Así, azuzada por la tensión entre el desarrollo de formas de capitalismo y las conquistas de las luchas sociales, la jornada laboral se extendió a partir del siglo XVIII, luego se acotó durante la primera mitad del siglo XX, para volver a extenderse a partir de la década de los setenta con el advenimiento de lo que Murray Melbin denominó instituciones “incesantes”:4 servicios disponibles 24h gracias al auge de los turnos de noche. Esta lógica auguraba que durante los noventa la extensión de la colonización laboral de la noche se generalizaría de manera definitiva pero, en su lugar, las industrias de servicios se relocalizaron a otros lugares del planeta, con otros horarios y leyes laborales, para preservar la jornada laboral diurna y el esquema de sueño establecidos en el mundo occidental. Este equilibrio no llegó a mantenerse mucho tiempo, ya que con la entrada de internet, la automatización y la tecnología, la colonización del trabajo y del descanso se extendió hasta absorber la noche, la vida y el tiempo. De un tiempo a esta parte, el mundo se ha convertido en un lugar permanentemente iluminado en el que el trabajo y el consumo se despliegan de manera ininterrumpida. Jonathan Crary lo califica de “capitalismo 24/7”:5 un modo de producción incesante en el que estamos permanentemente expuestos (para ser vigilados y capturados) y permanentemente conectados (a sistemas de comunicación, dispositivos e interfaces de lo más variados).
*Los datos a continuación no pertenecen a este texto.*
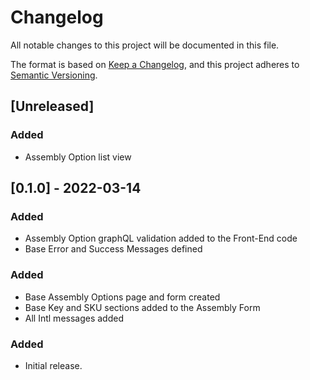 # Changelog

All notable changes to this project will be documented in this file.

The format is based on [Keep a Changelog](https://keepachangelog.com/en/1.0.0/),
and this project adheres to [Semantic Versioning](https://semver.org/spec/v2.0.0.html).

## [Unreleased]

### Added
- Assembly Option list view

## [0.1.0] - 2022-03-14

### Added
- Assembly Option graphQL validation added to the Front-End code
- Base Error and Success Messages defined

### Added
- Base Assembly Options page and form created
- Base Key and SKU sections added to the Assembly Form
- All Intl messages added

### Added

- Initial release.
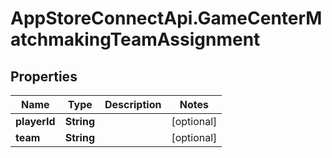 # AppStoreConnectApi.GameCenterMatchmakingTeamAssignment

## Properties

Name | Type | Description | Notes
------------ | ------------- | ------------- | -------------
**playerId** | **String** |  | [optional] 
**team** | **String** |  | [optional] 


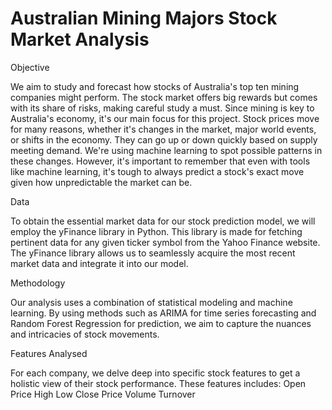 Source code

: # Australian Mining Majors Stock Market Analysis

Objective

We aim to study and forecast how stocks of Australia's top ten mining companies might perform. The stock market offers big rewards but comes with its share of risks, making careful study a must. Since mining is key to Australia's economy, it's our main focus for this project.
Stock prices move for many reasons, whether it's changes in the market, major world events, or shifts in the economy. They can go up or down quickly based on supply meeting demand. We're using machine learning to spot possible patterns in these changes. However, it's important to remember that even with tools like machine learning, it's tough to always predict a stock's exact move given how unpredictable the market can be.

Data

To obtain the essential market data for our stock prediction model, we will employ the yFinance library in Python. This library is made for fetching pertinent data for any given ticker symbol from the Yahoo Finance website. The yFinance library allows us to seamlessly acquire the most recent market data and integrate it into our model.


Methodology

Our analysis uses a combination of statistical modeling and machine learning. By using methods such as ARIMA for time series forecasting and Random Forest Regression for prediction, we aim to capture the nuances and intricacies of stock movements.


Features Analysed

For each company, we delve deep into specific stock features to get a holistic view of their stock performance. These features includes: 
Open Price 
High
Low
Close Price 
Volume 
Turnover
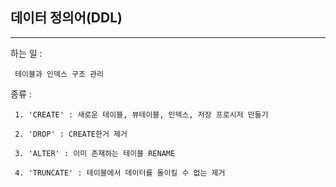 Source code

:## 데이터 정의어(DDL)

---
하는 일 :

     테이블과 인덱스 구조 관리


종류 : 
  
     1. 'CREATE' : 새로운 테이블, 뷰테이블, 인덱스, 저장 프로시저 만들기

     2. 'DROP' : CREATE한거 제거

     3. 'ALTER' : 이미 존재하는 테이블 RENAME

     4. 'TRUNCATE' : 테이블에서 데이터를 돌이킬 수 없는 제거 
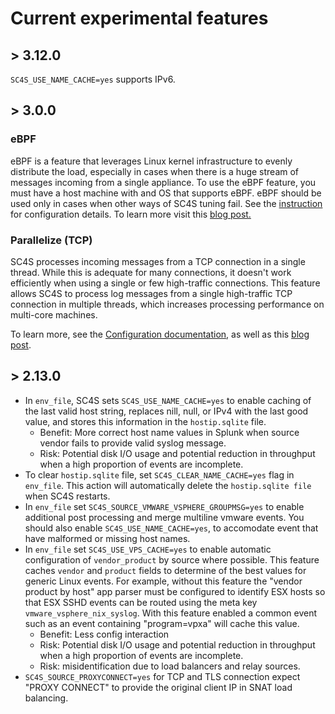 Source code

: # Current experimental features

## > 3.12.0
`SC4S_USE_NAME_CACHE=yes` supports IPv6.

## > 3.0.0
### eBPF
eBPF is a feature that leverages Linux kernel infrastructure to evenly distribute the load, especially in cases when there is a huge stream of messages incoming from a single appliance.
To use the eBPF feature, you must have a host machine with and OS that supports eBPF. eBPF should be used only in cases when other ways of SC4S tuning fail. See the [instruction](./configuration.md#ebpf) for configuration details. 
To learn more visit this [blog post.](https://www.syslog-ng.com/community/b/blog/posts/syslog-ng-4-2-extra-udp-performance)

### Parallelize (TCP)
SC4S processes incoming messages from a TCP connection in a single thread. While this is adequate for many connections, it doesn't work efficiently when using a single or few high-traffic connections. This feature allows SC4S to process log messages from a single high-traffic TCP connection in multiple threads, which increases processing performance on multi-core machines.

To learn more, see the [Configuration documentation](./configuration.md#parallelize), as well as this [blog post](https://www.syslog-ng.com/community/b/blog/posts/accelerating-single-tcp-connections-in-syslog-ng-parallelize).

## > 2.13.0
* In `env_file`, SC4S sets `SC4S_USE_NAME_CACHE=yes` to enable caching of the last valid host string, replaces nill, null, or IPv4 with the last good value, and stores this information in the `hostip.sqlite` file. 
    - Benefit: More correct host name values in Splunk when source vendor fails to provide valid syslog message.
    - Risk: Potential disk I/O usage and potential reduction in throughput when a high proportion of events are incomplete.
* To clear `hostip.sqlite` file, set `SC4S_CLEAR_NAME_CACHE=yes` flag in `env_file`. This action will automatically delete the `hostip.sqlite file` when SC4S restarts.
* In `env_file` set `SC4S_SOURCE_VMWARE_VSPHERE_GROUPMSG=yes` to enable additional post processing and merge multiline vmware events. You should also enable `SC4S_USE_NAME_CACHE=yes`, to accomodate event that have malformed or missing host names.
* In `env_file` set `SC4S_USE_VPS_CACHE=yes` to enable automatic configuration of `vendor_product` by source where possible. This feature caches `vendor` and `product` fields to determine of the best values for 
generic Linux events. For example, without this feature the "vendor product by host" app parser must be configured to identify ESX hosts so that ESX SSHD events can be routed using the meta key `vmware_vsphere_nix_syslog`. With this feature enabled a common event such as an event containing "program=vpxa" will cache this value. 
    - Benefit: Less config interaction
    - Risk: Potential disk I/O usage and potential reduction in throughput when a high proportion of events are incomplete.
    - Risk: misidentification due to load balancers and relay sources. 
* `SC4S_SOURCE_PROXYCONNECT=yes` for TCP and TLS connection expect "PROXY CONNECT" to provide the original client IP in SNAT load balancing.
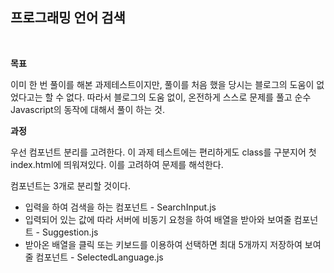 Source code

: ## 프로그래밍 언어 검색

<br>

**목표**

이미 한 번 풀이를 해본 과제테스트이지만, 풀이를 처음 했을 당시는 블로그의 도움이 없었다고는 할 수 없다. 따라서 블로그의 도움 없이, 온전하게 스스로 문제를 풀고 순수 Javascript의 동작에 대해서 풀이 하는 것.

**과정**

우선 컴포넌트 분리를 고려한다.
이 과제 테스트에는 편리하게도 class를 구분지어 첫 index.html에 띄워져있다. 이를 고려하여 문제를 해석한다.

컴포넌트는 3개로 분리할 것이다.

- 입력을 하여 검색을 하는 컴포넌트 - SearchInput.js
- 입력되어 있는 값에 따라 서버에 비동기 요청을 하여 배열을 받아와 보여줄 컴포넌트 - Suggestion.js
- 받아온 배열을 클릭 또는 키보드를 이용하여 선택하면 최대 5개까지 저장하여 보여줄 컴포넌트 - SelectedLanguage.js
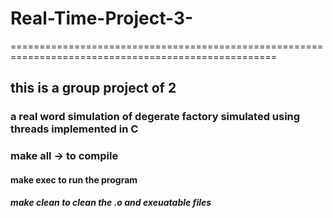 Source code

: # Real-Time-Project-3-
====================================================================================================

## this is a group project of 2 

### a real word simulation of degerate factory  simulated using threads implemented in C 

### make all -> to compile 

#### make exec to run the program 

##### make clean to clean the .o and exeuatable files 



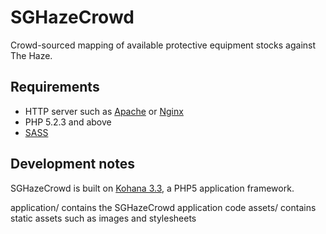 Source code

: # SGHazeCrowd

Crowd-sourced mapping of available protective equipment stocks against The Haze.

## Requirements

* HTTP server such as [Apache](http://httpd.apache.org) or [Nginx](http://nginx.org)
* PHP 5.2.3 and above
* [SASS](http://sass-lang.com)

## Development notes

SGHazeCrowd is built on [Kohana 3.3](http://kohanaframework.org), a PHP5 application framework.

application/ contains the SGHazeCrowd application code
assets/ contains static assets such as images and stylesheets
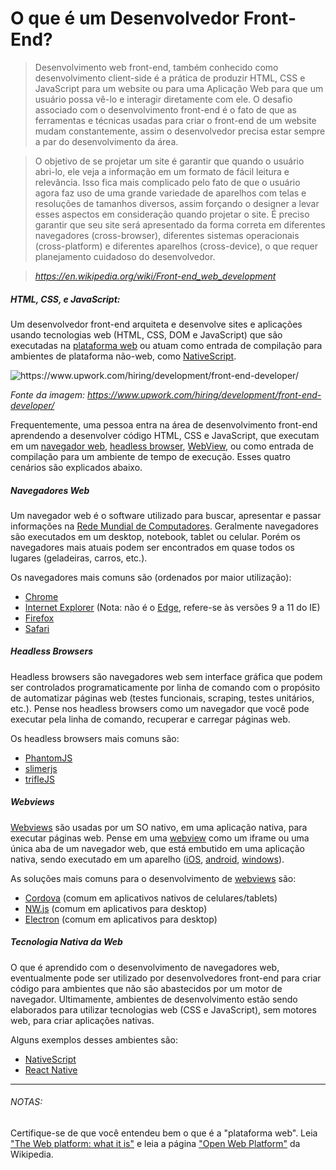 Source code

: # O que é um Desenvolvedor Front-End?

> Desenvolvimento web front-end, também conhecido como desenvolvimento client-side é a prática de produzir HTML, CSS e JavaScript para um website ou para uma Aplicação Web para que um usuário possa vê-lo e interagir diretamente com ele. O desafio associado com o desenvolvimento front-end é o fato de que as ferramentas e técnicas usadas para criar o front-end de um website mudam constantemente, assim o desenvolvedor precisa estar sempre a par do desenvolvimento da área.

> O objetivo de se projetar um site é garantir que quando o usuário abri-lo, ele veja a informação em um formato de fácil leitura e relevância. Isso fica mais complicado pelo fato de que o usuário agora faz uso de uma grande variedade de aparelhos com telas e resoluções de tamanhos diversos, assim forçando o designer a levar esses aspectos em consideração quando projetar o site. É preciso garantir que seu site será apresentado da forma correta em diferentes navegadores (cross-browser), diferentes sistemas operacionais (cross-platform) e diferentes aparelhos (cross-device), o que requer planejamento cuidadoso do desenvolvedor.

><cite>https://en.wikipedia.org/wiki/Front-end_web_development</cite>

##### HTML, CSS, e JavaScript:

Um desenvolvedor front-end arquiteta e desenvolve sites e aplicações usando tecnologias web (HTML, CSS, DOM e JavaScript) que são executadas na [plataforma web][Open Web Platform] ou atuam como entrada de compilação para ambientes de plataforma não-web, como [NativeScript](https://www.nativescript.org/).

![](../../images/what-is-front-end-dev.png "https://www.upwork.com/hiring/development/front-end-developer/")

<cite>Fonte da imagem: <a href="https://www.upwork.com/hiring/development/front-end-developer/">https://www.upwork.com/hiring/development/front-end-developer/</a></cite>

Frequentemente, uma pessoa entra na área de desenvolvimento front-end aprendendo a desenvolver código HTML, CSS e JavaScript, que executam em um [navegador web](https://pt.wikipedia.org/wiki/Navegador_web), [headless browser](https://en.wikipedia.org/wiki/Headless_browser), [WebView](http://developer.telerik.com/featured/what-is-a-webview/), ou como entrada de compilação para um ambiente de tempo de execução. Esses quatro cenários são explicados abaixo.

##### Navegadores Web

Um navegador web é o software utilizado para buscar, apresentar e passar informações na [Rede Mundial de Computadores](https://pt.wikipedia.org/wiki/World_Wide_Web). Geralmente navegadores são executados em um desktop, notebook, tablet ou celular. Porém os navegadores mais atuais podem ser encontrados em quase todos os lugares (geladeiras, carros, etc.).

Os navegadores mais comuns são (ordenados por maior utilização):

* [Chrome](http://www.google.com/chrome/)
* [Internet Explorer](https://pt.wikipedia.org/wiki/Internet_Explorer) (Nota: não é o [Edge](https://www.microsoft.com/pt-br/windows/microsoft-edge), refere-se às versões 9 a 11 do IE)
* [Firefox](https://www.mozilla.org/firefox/)
* [Safari](http://www.apple.com/br/safari/)

##### Headless Browsers

Headless browsers são navegadores web sem interface gráfica que podem ser controlados programaticamente por linha de comando com o propósito de automatizar páginas web (testes funcionais, scraping, testes unitários, etc.). Pense nos headless browsers como um navegador que você pode executar pela linha de comando, recuperar e carregar páginas web.

Os headless browsers mais comuns são:

* [PhantomJS](http://phantomjs.org/)
* [slimerjs](http://slimerjs.org/)
* [trifleJS](http://triflejs.org/)

##### Webviews

[Webviews](http://developer.telerik.com/featured/what-is-a-webview/) são usadas por um SO nativo, em uma aplicação nativa, para executar páginas web. Pense em uma [webview](http://developer.telerik.com/featured/what-is-a-webview/) como um iframe ou uma única aba de um navegador web, que está embutido em uma aplicação nativa, sendo executado em um aparelho ([iOS](https://developer.apple.com/library/ios/documentation/UIKit/Reference/UIWebView_Class/), [android](https://developer.android.com/reference/android/webkit/WebView.html), [windows](https://docs.microsoft.com/pt-br/uwp/api/Windows.UI.Xaml.Controls.WebView)).

As soluções mais comuns para o desenvolvimento de [webviews](http://developer.telerik.com/featured/what-is-a-webview/) são:

* [Cordova](https://cordova.apache.org/) (comum em aplicativos nativos de celulares/tablets)
* [NW.js](https://github.com/nwjs/nw.js) (comum em aplicativos para desktop)
* [Electron](http://electron.atom.io/) (comum em aplicativos para desktop)

##### Tecnologia Nativa da Web

O que é aprendido com o desenvolvimento de navegadores web, eventualmente pode ser utilizado por desenvolvedores front-end para criar código para ambientes que não são abastecidos por um motor de navegador. Ultimamente, ambientes de desenvolvimento estão sendo elaborados para utilizar tecnologias web (CSS e JavaScript), sem motores web, para criar aplicações nativas.

Alguns exemplos desses ambientes são:

* [NativeScript](https://www.nativescript.org/)
* [React Native](https://facebook.github.io/react-native/)

* * *

###### NOTAS:

Certifique-se de que você entendeu bem o que é a "plataforma web". Leia ["The Web platform: what it is"](http://tess.oconnor.cx/2009/05/what-the-web-platform-is) e leia a página ["Open Web Platform"][Open Web Platform] da Wikipedia.

[Open Web Platform]: https://en.wikipedia.org/wiki/Open_Web_Platform

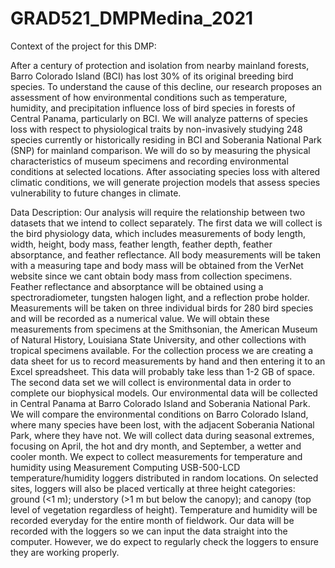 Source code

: # GRAD521_DMPMedina_2021

Context of the project for this DMP:

After a century of protection and isolation from nearby mainland forests, Barro Colorado Island (BCI) has lost 30% of its original breeding bird species. To understand the cause of this decline, our research  proposes an assessment of how environmental conditions such as temperature, humidity, and precipitation influence loss of bird species in forests of Central Panama, particularly on BCI. We will analyze patterns of species loss with respect to physiological traits by non-invasively studying 248 species currently or historically residing in BCI and Soberania National Park (SNP) for mainland comparison. We will do so by measuring the physical characteristics of museum specimens and recording environmental conditions at selected locations. After associating species loss with altered climatic conditions, we will generate projection models that assess species vulnerability to future changes in climate. 

Data Description:
Our analysis will require the relationship between two datasets that we intend to collect separately. The first data we will collect is the bird physiology data, which includes measurements of body length, width, height, body mass, feather length, feather depth, feather absorptance, and feather reflectance. All body measurements will be taken with a measuring tape and body mass will be obtained from the VerNet website since we cant obtain body mass from collection specimens. Feather reflectance and absorptance will be obtained using a spectroradiometer, tungsten halogen light, and a reflection probe holder. Measurements will be taken on three individual birds for 280 bird species and will be recorded as a numerical value. We will obtain these measurements from specimens at the Smithsonian, the American Museum of Natural History, Louisiana State University, and other collections with tropical specimens available. For the collection process we are creating a data sheet for us to record measurements by hand and then entering it to an Excel spreadsheet. This data will probably take less than 1-2 GB of space. 
The second data set we will collect is environmental data in order to complete our biophysical models. Our environmental data will be collected in Central Panama at Barro Colorado Island and Soberania National Park. We will compare the environmental conditions on Barro Colorado Island, where many species have been lost, with the adjacent Soberania National Park, where they have not. We will collect data during seasonal extremes, focusing on April, the hot and dry month, and September, a wetter and cooler month. We expect to collect measurements for temperature and humidity using Measurement Computing USB-500-LCD temperature/humidity loggers distributed in random locations. On selected sites, loggers will also be placed vertically at three height categories: ground (<1 m); understory (>1 m but below the canopy); and canopy (top level of vegetation regardless of height). Temperature and humidity will be recorded everyday for the entire month of fieldwork. Our data will be recorded with the loggers so we can input the data straight into the computer. However, we do expect to regularly check the loggers to ensure they are working properly.

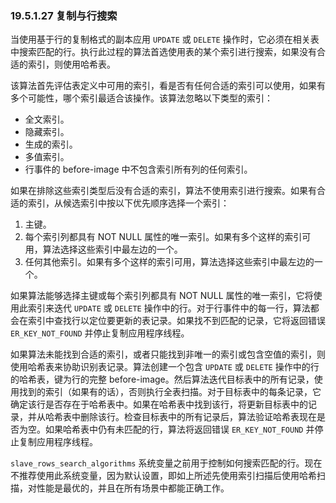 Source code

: ### 19.5.1.27 复制与行搜索

当使用基于行的复制格式的副本应用 `UPDATE` 或 `DELETE` 操作时，它必须在相关表中搜索匹配的行。执行此过程的算法首选使用表的某个索引进行搜索，如果没有合适的索引，则使用哈希表。

该算法首先评估表定义中可用的索引，看是否有任何合适的索引可以使用，如果有多个可能性，哪个索引最适合该操作。该算法忽略以下类型的索引：

- 全文索引。
- 隐藏索引。
- 生成的索引。
- 多值索引。
- 行事件的 before-image 中不包含索引所有列的任何索引。

如果在排除这些索引类型后没有合适的索引，算法不使用索引进行搜索。如果有合适的索引，从候选索引中按以下优先顺序选择一个索引：

1. 主键。
2. 每个索引列都具有 NOT NULL 属性的唯一索引。如果有多个这样的索引可用，算法选择这些索引中最左边的一个。
3. 任何其他索引。如果有多个这样的索引可用，算法选择这些索引中最左边的一个。

如果算法能够选择主键或每个索引列都具有 NOT NULL 属性的唯一索引，它将使用此索引来迭代 `UPDATE` 或 `DELETE` 操作中的行。对于行事件中的每一行，算法都会在索引中查找行以定位要更新的表记录。如果找不到匹配的记录，它将返回错误 `ER_KEY_NOT_FOUND` 并停止复制应用程序线程。

如果算法未能找到合适的索引，或者只能找到非唯一的索引或包含空值的索引，则使用哈希表来协助识别表记录。算法创建一个包含 `UPDATE` 或 `DELETE` 操作中的行的哈希表，键为行的完整 before-image。然后算法迭代目标表中的所有记录，使用找到的索引（如果有的话），否则执行全表扫描。对于目标表中的每条记录，它确定该行是否存在于哈希表中。如果在哈希表中找到该行，将更新目标表中的记录，并从哈希表中删除该行。检查目标表中的所有记录后，算法验证哈希表现在是否为空。如果哈希表中仍有未匹配的行，算法将返回错误 `ER_KEY_NOT_FOUND` 并停止复制应用程序线程。

`slave_rows_search_algorithms` 系统变量之前用于控制如何搜索匹配的行。现在不推荐使用此系统变量，因为默认设置，即如上所述先使用索引扫描后使用哈希扫描，对性能是最优的，并且在所有场景中都能正确工作。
El capitalismo 24/7 sueña con el fin del sueño, con una eficiencia sin tregua y una transparencia luminosa, donde las sombras y la pereza dejan lugar a un tiempo y experiencia planos, homogéneos y sin fricción.

Un mundo 24/7 es un tiempo de indiferencia, insensibilidad y amnesia, poblado por trabajadores asestados por el burnout, doers “apasionados” que sobreviven a base de medicalización, trabajadores precarios no tan entusiastas pero sin otra alternativa aparente, trabajadoras invisibilizadas y no remuneradas, muertos laborantes,6 y hormigas eléctricas7 entumecidas. En este esquema esquizofrénico, definido por la extenuación y eficiencia permanentes, el descanso queda relegado a ser o bien un incordio o un lujo social. Thomas Edison —titán de la industria que moldeó el s. XX a través de sus invenciones, modelos de negocio y creencias— ya adelantó este modelo de superhombre trabajador cuando se jactaba de que su éxito era debido a la privación de sueño. En 1921 escribía: “En mi caso, nunca he necesitado más de cuatro o cinco horas de sueño al día. Nunca sueño. Duermo de verdad. Cuando por casualidad he dormido de más, me levanto torpe e indolente. Siempre escuchamos a la gente hablar de la ‘falta de sueño’ como un desastre. Deberían llamarlo pérdida de tiempo, vitalidad y oportunidades.”8 Edison es todo un precursor del capitalismo 24/7. Pensando con Crary, es cuanto menos interesante que el inventor de la bombilla eléctrica, que transformó el mundo laboral, preconizara la oposición al descanso y el sueño, un siglo antes. No sólo eso: en su defensa práctica de la productividad sin fin, impuso una vigilancia sobre sus trabajadores para disciplinarles a no parar ni descansar.9 Pero por mucho que se vanagloriara de no dormir, Edison siesteaba a lo largo del día haciendo la técnica de la cuchara, como Dalí o Einstein —dato que alimenta la creencia popular de que poco sueño nocturno puntuado por numerosas siestas cortas (power naps como dicen los anglosajones) es una práctica y signo de genialidad. Este mito se alinea con los programas de empresas contemporáneas, como Google o Nike, que siguen las recomendaciones de consultoras laborales de permitir momentos de siesta en el trabajo e incluir zonas de descanso, juego, socialización —todo lo necesario para recargar las pilas en su justa dosis y así nunca abandonar la actividad.

La dialéctica descanso-trabajo, productividad-impro­ductividad, es constituyente y generativa. Más aún, en el caso de la autoorganización obrera la noche se erige como el territorio privilegiado y el cansancio como estado principal desde el que abrir espacios de articulación de la lucha y de aprendizajes subalternos. Aprender cansados para generar solidaridades y posibilidades distintas de las impuestas por la extenuación capitalista, como demuestran las escuelas nocturnas obreras o la historia de la organización de formas de resistencia y cooperación proletarias. Sin embargo, en el régimen laboral del capitalismo 24/7, el descanso se representa como una debilidad evitable, mientras que la productividad y la flexibilidad constantes son glorificadas a expensas de la salud y la seguridad. Como ha demostrado Alan Derickson,10 historiador del trabajo y la salud, la sobrevaloración y la masculinización del estar despierto descansa sobre argumentos culturales y políticos asentados desde finales del S. XIX en el mundo occidental. El agotamiento es minimizado e incluso ensalzado por la lógica emprendedora, animando a los trabajadores a denegar sus necesidades biológicas en pro del rendimiento laboral, y aplicando así una lógica de masculinización tóxica sobre el trabajo en la que el éxito es medido en función de la fuerza, la competitividad y la resistencia.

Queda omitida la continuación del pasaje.